___ The data ___

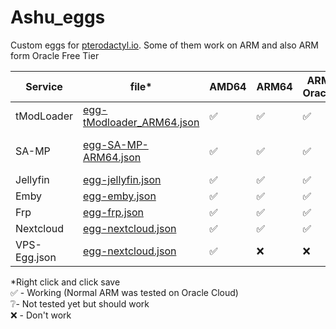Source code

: # Ashu_eggs
Custom eggs for [pterodactyl.io](https://pterodactyl.io). 
Some of them work on ARM and also ARM form Oracle Free Tier

| Service | file* | AMD64 | ARM64 | ARM Oracle | More info |
|--|--|--|--|--|--|
| tModLoader | [egg-tModloader_ARM64.json](https://github.com/Ashu11-A/Ashu_eggs/raw/main/egg-tModloader_ARM64.json) | ✅ | ✅ | ✅ |Rodando nativamente
| SA-MP | [egg-SA-MP-ARM64.json](https://github.com/Ashu11-A/Ashu_eggs/raw/main/egg-SA-MP-ARM64.json) | ✅ | ✅ | ✅ |Emulado no ARM com Box86
| Jellyfin | [egg-jellyfin.json](https://github.com/Ashu11-A/Ashu_eggs/blob/main/egg-jellyfin.json) | ✅ | ✅ | ✅ |
| Emby | [egg-emby.json](https://github.com/Ashu11-A/Ashu_eggs/blob/main/egg-emby.json) | ✅ | ✅ | ✅ |
| Frp | [egg-frp.json](https://github.com/Ashu11-A/Ashu_eggs/blob/main/egg-frp.json) | ✅ | ✅ | ✅ |
| Nextcloud | [egg-nextcloud.json](https://github.com/Ashu11-A/Ashu_eggs/blob/main/egg-nextcloud.json) | ✅ | ✅ | ✅ |
| VPS-Egg.json | [egg-nextcloud.json](https://github.com/Ashu11-A/Ashu_eggs/blob/main/VPS-Egg.json) | ✅ | ❌ | ❌ |

*Right click and click save  
✅ - Working (Normal ARM was tested on Oracle Cloud)  
❔- Not tested yet but should work  
❌ - Don't work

___

▶ [Task]
Your answer must be the line with "and click save" and all lines after it through the final line of the entries, copied exactly and with nothing added.

▶ [Response for this exercise]
*Right click and click save  
✅ - Working (Normal ARM was tested on Oracle Cloud)  
❔- Not tested yet but should work  
❌ - Don't work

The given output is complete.